I walked through the shadowy lamp-lit room. In the corner of my eye, I thought I saw something skitter under the chair. Roaches around there were about as big as mice. Or it could have been mice. I sat next to my mother on the couch, watching my shoe tops. I put my hand in her open palm on the cushion. She and my brother were the only context I had, exiled to this shabby duplex, after living my whole life in our family home in a better part of town.
“We’ve suffered a great loss, Sweetheart,” my mother said. The wine glass was gone. Her eyes looked clear. She seemed steady and alert. “Your father has taken something from our family.”
“Mother, I know. We will survive.”
“You don’t understand. I don’t mean our family, me, you, and your brother. I mean our family--the Suarez side.”
“Dad took something that belonged to Nana?”
“Oh yes. Something of great value. Something of great power. He has no idea.” My mother straightened and raised her chin.
“This sounds foreboding. What did he sell?”
“Do you remember that obsidian disk that I had hanging on the wall in the den, across from the windows?”
“That flat black thing? I never knew what it was. I always thought it was some kind of weird art piece.”
“It was a mirror, Sweetie, and it belonged to my grandmother, Mariana.”
“So, Dad sold a mirror.”
“I wish it were that simple.”
Johnny strolled into the room. His slicked-back black hair topped his sleek and shiny face.
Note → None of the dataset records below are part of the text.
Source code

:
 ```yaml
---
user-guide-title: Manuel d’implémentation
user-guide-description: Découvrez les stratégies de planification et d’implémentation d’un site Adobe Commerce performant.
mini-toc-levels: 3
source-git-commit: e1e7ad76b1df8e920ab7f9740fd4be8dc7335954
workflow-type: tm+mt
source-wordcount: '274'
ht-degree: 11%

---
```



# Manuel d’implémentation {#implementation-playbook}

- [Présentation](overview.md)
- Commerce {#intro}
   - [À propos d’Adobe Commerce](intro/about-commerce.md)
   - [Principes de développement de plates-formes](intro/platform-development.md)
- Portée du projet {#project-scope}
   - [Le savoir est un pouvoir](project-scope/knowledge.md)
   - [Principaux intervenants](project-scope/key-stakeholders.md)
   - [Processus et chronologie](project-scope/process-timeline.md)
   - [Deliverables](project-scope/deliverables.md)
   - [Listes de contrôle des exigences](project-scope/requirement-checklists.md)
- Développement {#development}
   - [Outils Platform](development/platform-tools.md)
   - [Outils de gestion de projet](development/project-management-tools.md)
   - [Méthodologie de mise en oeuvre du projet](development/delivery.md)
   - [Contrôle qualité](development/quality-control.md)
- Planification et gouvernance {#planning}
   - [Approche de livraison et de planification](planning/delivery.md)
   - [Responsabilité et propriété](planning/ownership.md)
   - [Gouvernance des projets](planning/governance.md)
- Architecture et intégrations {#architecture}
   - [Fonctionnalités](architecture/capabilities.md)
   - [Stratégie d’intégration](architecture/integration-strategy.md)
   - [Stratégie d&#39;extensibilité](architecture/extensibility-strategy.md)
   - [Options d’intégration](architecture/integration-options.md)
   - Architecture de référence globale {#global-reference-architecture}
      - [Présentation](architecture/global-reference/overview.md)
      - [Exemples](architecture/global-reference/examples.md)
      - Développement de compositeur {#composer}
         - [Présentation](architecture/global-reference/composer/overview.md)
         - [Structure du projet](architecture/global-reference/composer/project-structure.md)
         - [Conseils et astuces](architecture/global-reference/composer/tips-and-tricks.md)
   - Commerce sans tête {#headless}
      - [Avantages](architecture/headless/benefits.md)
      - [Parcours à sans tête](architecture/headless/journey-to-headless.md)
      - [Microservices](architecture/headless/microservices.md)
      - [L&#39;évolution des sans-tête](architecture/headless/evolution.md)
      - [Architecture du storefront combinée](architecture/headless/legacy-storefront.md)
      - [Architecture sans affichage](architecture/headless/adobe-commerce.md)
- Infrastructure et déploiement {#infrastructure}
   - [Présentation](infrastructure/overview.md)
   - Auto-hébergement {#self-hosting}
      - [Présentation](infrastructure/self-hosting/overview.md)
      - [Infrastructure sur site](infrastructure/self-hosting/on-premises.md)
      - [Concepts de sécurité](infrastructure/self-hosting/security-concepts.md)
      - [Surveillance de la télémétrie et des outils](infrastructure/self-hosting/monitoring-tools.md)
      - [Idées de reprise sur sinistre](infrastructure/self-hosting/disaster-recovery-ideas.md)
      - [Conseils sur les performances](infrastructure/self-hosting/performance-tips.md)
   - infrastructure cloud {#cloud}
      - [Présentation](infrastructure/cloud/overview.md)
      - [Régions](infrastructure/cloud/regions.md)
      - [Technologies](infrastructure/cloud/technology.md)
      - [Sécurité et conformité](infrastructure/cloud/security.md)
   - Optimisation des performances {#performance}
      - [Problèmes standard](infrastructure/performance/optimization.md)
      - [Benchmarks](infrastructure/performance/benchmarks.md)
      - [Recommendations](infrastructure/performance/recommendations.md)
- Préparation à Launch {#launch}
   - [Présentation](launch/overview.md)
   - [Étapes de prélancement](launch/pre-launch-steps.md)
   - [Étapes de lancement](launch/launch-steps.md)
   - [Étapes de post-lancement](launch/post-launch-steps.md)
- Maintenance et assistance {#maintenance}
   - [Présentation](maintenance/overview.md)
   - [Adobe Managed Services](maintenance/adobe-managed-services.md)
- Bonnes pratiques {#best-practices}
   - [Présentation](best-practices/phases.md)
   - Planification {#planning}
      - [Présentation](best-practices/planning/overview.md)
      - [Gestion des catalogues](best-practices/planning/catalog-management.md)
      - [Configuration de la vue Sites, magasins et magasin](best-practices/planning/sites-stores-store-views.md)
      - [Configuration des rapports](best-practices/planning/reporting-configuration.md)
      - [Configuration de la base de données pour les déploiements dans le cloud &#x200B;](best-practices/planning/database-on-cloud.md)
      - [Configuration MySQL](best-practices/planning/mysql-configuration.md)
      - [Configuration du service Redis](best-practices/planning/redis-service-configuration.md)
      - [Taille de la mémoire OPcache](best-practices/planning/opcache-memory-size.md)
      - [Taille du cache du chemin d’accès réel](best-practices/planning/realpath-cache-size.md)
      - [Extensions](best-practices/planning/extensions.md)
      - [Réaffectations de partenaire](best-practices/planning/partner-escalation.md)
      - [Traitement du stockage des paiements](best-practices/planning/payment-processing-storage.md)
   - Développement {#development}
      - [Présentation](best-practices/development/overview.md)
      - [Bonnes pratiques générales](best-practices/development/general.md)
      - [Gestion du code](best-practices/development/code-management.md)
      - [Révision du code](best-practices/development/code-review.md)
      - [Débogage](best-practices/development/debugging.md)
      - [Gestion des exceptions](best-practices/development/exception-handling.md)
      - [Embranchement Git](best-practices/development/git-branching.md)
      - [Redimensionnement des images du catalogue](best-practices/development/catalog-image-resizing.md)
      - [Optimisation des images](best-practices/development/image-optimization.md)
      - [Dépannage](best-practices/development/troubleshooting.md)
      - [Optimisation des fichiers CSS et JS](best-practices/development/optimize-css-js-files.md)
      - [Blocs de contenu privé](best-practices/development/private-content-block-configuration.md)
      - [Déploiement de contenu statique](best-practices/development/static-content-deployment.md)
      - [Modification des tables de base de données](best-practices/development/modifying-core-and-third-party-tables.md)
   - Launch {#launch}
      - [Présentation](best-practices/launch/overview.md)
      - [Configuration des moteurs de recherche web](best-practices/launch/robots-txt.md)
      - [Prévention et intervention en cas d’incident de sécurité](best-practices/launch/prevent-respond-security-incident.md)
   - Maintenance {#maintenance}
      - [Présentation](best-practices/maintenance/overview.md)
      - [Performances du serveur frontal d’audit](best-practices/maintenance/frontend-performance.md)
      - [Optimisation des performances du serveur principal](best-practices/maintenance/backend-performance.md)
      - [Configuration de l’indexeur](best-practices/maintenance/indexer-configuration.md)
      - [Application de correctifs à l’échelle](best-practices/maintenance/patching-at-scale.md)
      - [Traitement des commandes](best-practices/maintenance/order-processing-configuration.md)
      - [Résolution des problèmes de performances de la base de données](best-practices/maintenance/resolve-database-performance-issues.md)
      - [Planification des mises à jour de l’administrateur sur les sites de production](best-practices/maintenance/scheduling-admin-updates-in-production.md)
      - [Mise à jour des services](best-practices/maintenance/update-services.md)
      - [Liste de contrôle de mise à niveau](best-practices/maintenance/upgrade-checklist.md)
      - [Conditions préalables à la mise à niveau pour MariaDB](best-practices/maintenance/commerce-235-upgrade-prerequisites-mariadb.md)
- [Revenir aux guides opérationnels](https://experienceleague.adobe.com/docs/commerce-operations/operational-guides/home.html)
His white long-sleeved Arrow shirt and black jeans snapped with crispness. “What are you guys talking about?” he said.
“Dad sold something that belonged to Nana,” I said.
“Man needs to be turned upside down and shaken. But not by me, I’m afraid. I’m late for my date.” He was out the door.
I slid up to the edge of the cushion and turned to my mother. I smelled the lavender and vanilla air freshener she installed in the living room. She had not totally given up hope. “What do we do? Do we try to get the mirror back from Dad?” I said.
“I don’t know that he has it. He sent me a message saying he sold everything a week ago.”
“What’s the problem with the mirror? Why is that so important? Nana’s passed. And your grandmother, and my great-grandmother, are gone. That’s ancient history. Why is this object such a great loss, as you say?”
“Mariana was a bruja. Do you know what that is?”
“A bruja is a witch.”
“The English word is so loaded. ‘Witch’ is not something she ever called herself. Nor did anyone who knew her powers. She practiced folk magic. In fact, the women in my family practiced folk magic for generations. My mother finally broke the chain.”
“As did you.”
“Yes. And me.
“How does this mirror fit into the magic?”
“Mariana called up some very powerful energy in the mirror. You might call it a spirit. His name was Jose Maria.”